Le samedi 22 février 2025, le Sofitel Ivoire d’Abidjan a été le théâtre de la troisième édition du Forum International du Leadership et de la Prospective (ILF), un événement phare réunissant les esprits les plus aiguisés du continent. Organisé par le Centre d’Études Prospectives (CEP), ce rendez-vous stratégique s’est articulé autour d’un thème d’actualité : l’intelligence artificielle et son impact sur l’économie africaine.

Parmi les moments marquants, l’ouverture du Forum a été assurée par Cellou Dalein Diallo, leader de l’UFDG (Union des forces démocratiques de Guinée) et vice-président de l’Internationale Libérale. Devant un public composé de personnalités influentes, de représentants du Réseau Libéral Africain et de nombreux étudiants, il a souligné l’urgence d’anticiper les transformations économiques induites par l’IA et d’adopter une approche proactive pour en faire un levier de développement.

Le CEP, fidèle à sa mission, s’impose une fois de plus comme un catalyseur de réflexion stratégique pour le continent. En favorisant un dialogue éclairé entre experts et décideurs, il contribue à doter l’Afrique des outils nécessaires pour faire face aux défis du XXIe siècle. Un forum riche en perspectives, où la prospective devient un atout majeur pour façonner l’avenir du continent.

Nous vous proposons son discours, en intégralité.

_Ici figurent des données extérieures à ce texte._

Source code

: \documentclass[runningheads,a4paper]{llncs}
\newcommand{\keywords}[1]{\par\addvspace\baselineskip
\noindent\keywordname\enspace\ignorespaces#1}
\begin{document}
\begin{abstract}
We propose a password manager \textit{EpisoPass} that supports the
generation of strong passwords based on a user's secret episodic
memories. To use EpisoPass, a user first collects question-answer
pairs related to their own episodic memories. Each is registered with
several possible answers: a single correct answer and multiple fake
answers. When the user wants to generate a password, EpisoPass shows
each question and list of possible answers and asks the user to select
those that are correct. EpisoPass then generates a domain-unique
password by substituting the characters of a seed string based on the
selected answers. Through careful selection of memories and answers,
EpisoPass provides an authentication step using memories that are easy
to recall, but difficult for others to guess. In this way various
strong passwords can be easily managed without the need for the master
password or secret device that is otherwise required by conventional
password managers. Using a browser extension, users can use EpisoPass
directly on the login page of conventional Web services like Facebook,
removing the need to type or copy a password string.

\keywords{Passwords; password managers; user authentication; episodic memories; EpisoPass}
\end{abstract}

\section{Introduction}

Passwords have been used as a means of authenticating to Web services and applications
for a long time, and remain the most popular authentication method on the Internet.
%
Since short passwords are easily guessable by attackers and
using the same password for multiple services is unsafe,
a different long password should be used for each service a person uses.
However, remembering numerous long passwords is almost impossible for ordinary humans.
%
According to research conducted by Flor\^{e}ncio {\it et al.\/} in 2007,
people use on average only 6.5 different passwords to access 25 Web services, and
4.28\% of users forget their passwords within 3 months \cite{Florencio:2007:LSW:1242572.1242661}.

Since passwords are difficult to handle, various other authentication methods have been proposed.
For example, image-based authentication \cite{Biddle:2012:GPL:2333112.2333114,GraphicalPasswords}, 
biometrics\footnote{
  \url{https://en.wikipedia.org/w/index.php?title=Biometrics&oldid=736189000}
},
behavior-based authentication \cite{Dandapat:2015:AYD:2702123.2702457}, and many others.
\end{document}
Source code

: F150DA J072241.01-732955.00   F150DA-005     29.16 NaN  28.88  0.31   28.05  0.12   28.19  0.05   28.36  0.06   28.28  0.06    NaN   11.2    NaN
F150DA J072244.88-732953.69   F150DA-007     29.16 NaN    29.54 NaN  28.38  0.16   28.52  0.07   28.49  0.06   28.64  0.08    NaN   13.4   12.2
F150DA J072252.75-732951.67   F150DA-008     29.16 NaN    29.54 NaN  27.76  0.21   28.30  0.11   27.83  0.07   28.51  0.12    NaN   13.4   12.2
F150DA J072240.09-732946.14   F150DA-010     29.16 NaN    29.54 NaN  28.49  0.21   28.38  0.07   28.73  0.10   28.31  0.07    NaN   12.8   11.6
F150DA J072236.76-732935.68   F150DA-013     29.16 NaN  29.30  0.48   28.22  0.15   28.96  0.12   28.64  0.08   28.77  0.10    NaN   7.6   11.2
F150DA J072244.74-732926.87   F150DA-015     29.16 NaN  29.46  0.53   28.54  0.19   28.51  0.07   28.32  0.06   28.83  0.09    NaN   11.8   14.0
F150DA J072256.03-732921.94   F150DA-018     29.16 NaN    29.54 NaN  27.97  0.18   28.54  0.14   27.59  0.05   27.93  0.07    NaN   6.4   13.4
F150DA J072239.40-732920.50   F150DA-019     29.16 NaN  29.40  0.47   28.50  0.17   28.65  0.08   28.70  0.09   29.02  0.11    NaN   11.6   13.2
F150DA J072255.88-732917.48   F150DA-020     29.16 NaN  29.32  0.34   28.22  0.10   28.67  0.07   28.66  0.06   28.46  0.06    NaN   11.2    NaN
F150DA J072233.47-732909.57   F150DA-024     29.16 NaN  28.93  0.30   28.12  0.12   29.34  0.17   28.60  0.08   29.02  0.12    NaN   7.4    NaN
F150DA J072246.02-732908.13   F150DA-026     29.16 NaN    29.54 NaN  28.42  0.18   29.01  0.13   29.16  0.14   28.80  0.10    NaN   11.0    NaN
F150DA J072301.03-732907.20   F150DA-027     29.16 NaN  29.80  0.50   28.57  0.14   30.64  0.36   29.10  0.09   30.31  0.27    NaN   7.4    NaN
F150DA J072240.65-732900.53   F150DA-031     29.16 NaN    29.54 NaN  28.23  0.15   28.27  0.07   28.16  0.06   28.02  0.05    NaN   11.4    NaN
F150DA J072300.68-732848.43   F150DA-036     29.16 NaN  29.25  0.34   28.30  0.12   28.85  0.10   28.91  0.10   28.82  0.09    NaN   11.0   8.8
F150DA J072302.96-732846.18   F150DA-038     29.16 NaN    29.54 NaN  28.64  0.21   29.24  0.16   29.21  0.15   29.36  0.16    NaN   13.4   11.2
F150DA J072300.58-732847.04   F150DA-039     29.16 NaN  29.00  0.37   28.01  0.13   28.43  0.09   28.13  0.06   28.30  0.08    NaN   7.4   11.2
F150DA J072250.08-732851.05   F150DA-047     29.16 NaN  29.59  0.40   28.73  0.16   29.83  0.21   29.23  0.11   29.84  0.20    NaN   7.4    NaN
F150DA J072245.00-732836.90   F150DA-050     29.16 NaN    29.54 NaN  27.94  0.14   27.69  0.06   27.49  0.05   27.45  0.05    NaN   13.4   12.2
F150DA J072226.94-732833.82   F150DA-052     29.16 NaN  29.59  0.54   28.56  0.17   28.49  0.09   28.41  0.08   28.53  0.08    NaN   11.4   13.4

« Mesdames et Messieurs, distingués invités,

C’est un immense honneur pour moi de m’adresser à vous aujourd’hui dans le cadre de la troisième édition du Forum International du Leadership et de la Prospective (ILF), organisé par le Centre d’Études Prospectives (CEP). Cette édition, placée sous le thème « Intelligence Artificielle : Transformer l’avenir de l’Afrique face aux défis mondiaux » contribuera sans nul doute à identifier les voies et moyens pour l’Afrique de saisir les opportunités qu’offre cet outil révolutionnaire et de limiter les risques qu’il comporte pour nos sociétés. C’est le lieu de remercier et de féliciter le CEP pour son engagement résolu dans la réflexion stratégique à l’effet de favoriser la maîtrise et l’utilisation judicieuses de nouvelles technologies afin d’accélérer le processus de développement de notre continent. Je suis convaincu que son action contribuera à orienter nos États et à renforcer les capacités des citoyens et des entreprises.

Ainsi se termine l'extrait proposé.